Appealing as this sounds, there are serious problems with it. The graduate tax does two things which are seriously troublesome. Firstly, it goes further towards transforming the relationship between student and university into a customer-service provider relationship. There is no longer anything special about knowledge, learning, the exchange of ideas and their ability to empower. Priority is given to the maintenance of a sound economic bottom line, and to providing the customer with a product they can afford (or identifying the customers to which the product can be marketed). But the identity of the person or people writing the cheques is changing too. The burden of payment, even as the sum of that payment rises inexorably, is shifting to students and their parents.

This is closely related to the second problem with Cable's graduate tax (and it not only shows the right-ward shift of the Liberal Democrats, who only one election cycle ago were arguing eloquently for the wholesale scrapping of tuition fees, but gives the lie to David Cameron's 'big society', an idea which never went down with the Tory right to begin with). Public education in Britain, as in California, has long been a project of both the left and of liberals. Ignorance, after all, was one of the five evils the 1942 Beveridge Report declared war on, and this recognition of the relationship between a healthy society and educational opportunity has long been a preoccupation of the Labour and Liberal parties in Britain. And in both places, that education was meant to be free. That central condition has been undone in higher education, more recently in England than in California, but there has long been a rearguard action fought in our state by universities and their supporters against the rise of a Right that has little time for notions of equality and fairness, and which sees free- and critical-thinking as a genuine threat.

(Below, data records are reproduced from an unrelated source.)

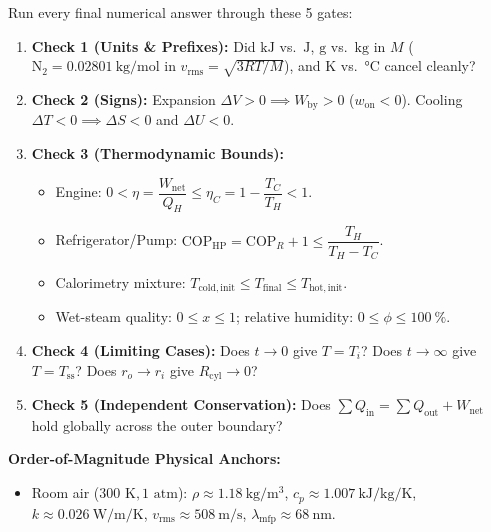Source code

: \begin{twocol}[0.51]
\begin{shortcut}
Run every final numerical answer through these 5 gates:
\begin{enumerate}
  \item \textbf{Check 1 (Units \& Prefixes):} Did $\si{\kilo\joule}$ vs.\ $\si{\joule}$, $\si{\gram}$ vs.\ $\si{\kilogram}$ in $M$ ($\mathrm{N_2} = \SI{0.02801}{\kilogram\per\mole}$ in $v_{\mathrm{rms}} = \sqrt{3RT/M}$), and $\si{\kelvin}$ vs.\ $\si{\celsius}$ cancel cleanly?
  \item \textbf{Check 2 (Signs):} Expansion $\Delta V > 0 \implies W_{\mathrm{by}} > 0$ ($w_{\mathrm{on}} < 0$). Cooling $\Delta T < 0 \implies \Delta S < 0$ and $\Delta U < 0$.
  \item \textbf{Check 3 (Thermodynamic Bounds):}
  \begin{itemize}
    \item Engine: $0 < \eta = \dfrac{W_{\mathrm{net}}}{Q_H} \le \eta_C = 1 - \dfrac{T_C}{T_H} < 1$.
    \item Refrigerator/Pump: $\mathrm{COP}_{\mathrm{HP}} = \mathrm{COP}_R + 1 \le \dfrac{T_H}{T_H - T_C}$.
    \item Calorimetry mixture: $T_{\mathrm{cold,init}} \le T_{\mathrm{final}} \le T_{\mathrm{hot,init}}$.
    \item Wet-steam quality: $0 \le x \le 1$; relative humidity: $0 \le \phi \le \SI{100}{\percent}$.
  \end{itemize}
  \item \textbf{Check 4 (Limiting Cases):} Does $t \to 0$ give $T = T_i$? Does $t \to \infty$ give $T = T_{\mathrm{ss}}$? Does $r_o \to r_i$ give $R_{\mathrm{cyl}} \to 0$?
  \item \textbf{Check 5 (Independent Conservation):} Does $\sum Q_{\mathrm{in}} = \sum Q_{\mathrm{out}} + W_{\mathrm{net}}$ hold globally across the outer boundary?
\end{enumerate}
\end{shortcut}
\nextcol[0.465]
\begin{formulacard}
\textbf{Order-of-Magnitude Physical Anchors:}
\begin{itemize}
  \item Room air ($300\text{ K}, 1\text{ atm}$): $\rho \approx \SI{1.18}{\kilogram\per\cubic\meter}$, $c_p \approx \SI{1.007}{\kilo\joule\per\kilogram\per\kelvin}$, $k \approx \SI{0.026}{\watt\per\meter\per\kelvin}$, $v_{\mathrm{rms}} \approx \SI{508}{\meter\per\second}$, $\lambda_{\mathrm{mfp}} \approx \SI{68}{\nano\meter}$.

\end{itemize}
\end{formulacard}
\end{twocol}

No wonder then, that the standard-bearer of the modern Republican Party chose to make an institution like Berkeley his target of choice when running (successfully) to be Governor of California. Ronald Reagan had not just hedonistic hippies in his sights...he was targeting freedoms of dissent and expression, and the very potential of a pluralistic, open society. Successive Republican leaders in California, often with the collusion of business-minded university officials themselves, have worked to transform education into a commodity, one (if one reads only just between the lines of documents like the Commission on the Future of the UC) shorn of moral and social purpose.

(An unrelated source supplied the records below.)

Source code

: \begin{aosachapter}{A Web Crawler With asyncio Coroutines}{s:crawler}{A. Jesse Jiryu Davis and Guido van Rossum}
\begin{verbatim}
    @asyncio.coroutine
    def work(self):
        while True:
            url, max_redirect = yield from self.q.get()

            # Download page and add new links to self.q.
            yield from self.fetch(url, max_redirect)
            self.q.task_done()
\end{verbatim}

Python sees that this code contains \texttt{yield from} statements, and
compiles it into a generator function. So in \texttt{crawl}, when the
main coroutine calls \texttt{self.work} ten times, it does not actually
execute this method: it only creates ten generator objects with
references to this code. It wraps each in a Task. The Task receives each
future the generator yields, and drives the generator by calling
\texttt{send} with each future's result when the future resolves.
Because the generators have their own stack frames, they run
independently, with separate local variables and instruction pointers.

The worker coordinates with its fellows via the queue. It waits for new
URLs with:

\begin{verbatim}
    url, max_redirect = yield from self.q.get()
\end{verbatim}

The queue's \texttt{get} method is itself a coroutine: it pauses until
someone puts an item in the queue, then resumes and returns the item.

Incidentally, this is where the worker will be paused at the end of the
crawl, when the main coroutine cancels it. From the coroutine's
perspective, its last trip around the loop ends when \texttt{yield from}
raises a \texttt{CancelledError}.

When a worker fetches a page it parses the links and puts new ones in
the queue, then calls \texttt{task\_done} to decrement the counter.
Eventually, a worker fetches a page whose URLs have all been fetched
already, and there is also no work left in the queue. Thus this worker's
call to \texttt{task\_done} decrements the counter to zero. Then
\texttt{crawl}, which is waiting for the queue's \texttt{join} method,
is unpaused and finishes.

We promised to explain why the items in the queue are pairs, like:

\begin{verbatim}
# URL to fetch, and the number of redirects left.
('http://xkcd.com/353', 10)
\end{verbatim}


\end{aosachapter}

The point here, to return to Cable's graduate tax, is that once upon a time higher education was a social good to be given to anyone with the talent, promise, ambition or even desire to take part in what was envisioned to be an empowering and liberating experience. It was to be provided for by the taxpayers of the nation or state, out of a recognition that the education of a young man or woman from the affluent suburbs alongside a poor one from the inner-city and a first-generation Californian or Briton (an education, moreover, that would be in common, on the same campus, in the same classroom), was good not only for those three students, but for the collective, and for the future of that society.

But a tax on a degree, however fair it seeks to be, shatters this remarkable vision. It is a blow directed squarely at the idea of a collective good and concomitant responsibility. It throws families and students back on their own resources and puts the individual at the centre of a social and financial whirlwind, at the mercy of a developing educational marketplace (UC Regent Richard Blum, Senator Feinstein's husband, is a typically hypocritical investor in some of these ventures) that is as hostile towards moralising as it is towards those who can't afford to be in the market.

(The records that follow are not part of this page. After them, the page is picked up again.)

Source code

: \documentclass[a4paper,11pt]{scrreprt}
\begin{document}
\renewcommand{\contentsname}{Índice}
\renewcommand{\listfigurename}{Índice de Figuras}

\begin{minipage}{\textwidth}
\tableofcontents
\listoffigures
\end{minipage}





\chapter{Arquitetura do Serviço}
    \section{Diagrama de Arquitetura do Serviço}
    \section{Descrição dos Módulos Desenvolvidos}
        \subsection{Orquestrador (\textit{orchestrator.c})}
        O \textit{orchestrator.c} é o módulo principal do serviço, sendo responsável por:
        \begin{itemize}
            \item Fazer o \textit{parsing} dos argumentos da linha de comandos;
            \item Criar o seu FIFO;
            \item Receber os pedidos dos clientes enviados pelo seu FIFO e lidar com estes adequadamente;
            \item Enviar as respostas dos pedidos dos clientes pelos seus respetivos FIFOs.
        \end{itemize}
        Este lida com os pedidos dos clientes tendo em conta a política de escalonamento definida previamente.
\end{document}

Vince Cable's tax plan might make good economic sense. It might be exactly what one would expect from a modern liberal, in that it seeks to walk the fine line between fairness and economic solvency. But it is an answer to a financial problem, which should be secondary to the deeper, more significant social and moral question-mark hanging over the future of higher education. It is an answer which turns the public university into some kind of tawdry department store or shopping mall, and which disconnects these remarkable institutions, imperfect though they be, from what has been their public moral, social and collective endeavour. We must hope that the Labour Party and those Liberal Democrats who are frustrated with their strange coalition partners call Cable out on the flaws of his plan. And that the supporters of public higher education in California mount a stiff resistance to attempts to further commercialise colleges and universities while detaching them from their historic mission.